DIRECTIONS FOR THIS TASK – What lines of the material below include the string "Dict"? Copy all of them.
• • • • • • •
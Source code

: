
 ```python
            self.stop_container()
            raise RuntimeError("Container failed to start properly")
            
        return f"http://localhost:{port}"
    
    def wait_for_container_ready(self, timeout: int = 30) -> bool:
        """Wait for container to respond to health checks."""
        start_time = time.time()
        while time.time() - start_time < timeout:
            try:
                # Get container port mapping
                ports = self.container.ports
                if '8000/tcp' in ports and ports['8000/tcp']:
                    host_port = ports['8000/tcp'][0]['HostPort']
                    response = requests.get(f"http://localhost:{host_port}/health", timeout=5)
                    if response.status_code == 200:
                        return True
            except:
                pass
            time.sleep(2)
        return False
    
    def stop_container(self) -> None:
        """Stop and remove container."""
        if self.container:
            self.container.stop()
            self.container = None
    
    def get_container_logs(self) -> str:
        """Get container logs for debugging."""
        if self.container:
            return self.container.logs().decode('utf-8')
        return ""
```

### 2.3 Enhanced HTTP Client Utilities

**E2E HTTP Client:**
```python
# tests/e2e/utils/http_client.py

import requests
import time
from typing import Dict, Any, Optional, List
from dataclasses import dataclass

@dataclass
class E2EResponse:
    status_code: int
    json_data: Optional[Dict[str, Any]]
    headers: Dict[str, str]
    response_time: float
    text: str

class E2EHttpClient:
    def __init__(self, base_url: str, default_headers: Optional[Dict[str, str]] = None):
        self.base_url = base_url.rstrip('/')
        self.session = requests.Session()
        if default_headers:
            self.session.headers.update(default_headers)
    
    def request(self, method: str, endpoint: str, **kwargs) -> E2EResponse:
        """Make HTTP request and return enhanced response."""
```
• • • • • • •
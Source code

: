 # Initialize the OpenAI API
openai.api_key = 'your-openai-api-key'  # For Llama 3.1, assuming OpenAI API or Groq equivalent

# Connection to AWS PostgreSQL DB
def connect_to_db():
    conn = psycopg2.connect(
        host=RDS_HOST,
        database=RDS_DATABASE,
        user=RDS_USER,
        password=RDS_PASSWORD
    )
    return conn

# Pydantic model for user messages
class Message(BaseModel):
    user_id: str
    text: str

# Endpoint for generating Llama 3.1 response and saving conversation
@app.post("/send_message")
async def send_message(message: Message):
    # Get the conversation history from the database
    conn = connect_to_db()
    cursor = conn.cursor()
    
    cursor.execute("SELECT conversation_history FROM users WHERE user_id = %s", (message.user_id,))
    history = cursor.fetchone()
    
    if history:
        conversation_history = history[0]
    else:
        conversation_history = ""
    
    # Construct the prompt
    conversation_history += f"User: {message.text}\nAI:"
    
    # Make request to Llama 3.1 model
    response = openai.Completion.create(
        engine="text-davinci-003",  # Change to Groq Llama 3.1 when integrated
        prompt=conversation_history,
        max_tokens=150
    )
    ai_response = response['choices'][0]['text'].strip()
• • • • • • •
EXERCISE OUTPUT –
from typing import Dict, Any, Optional, List
    json_data: Optional[Dict[str, Any]]
    headers: Dict[str, str]
    def __init__(self, base_url: str, default_headers: Optional[Dict[str, str]] = None):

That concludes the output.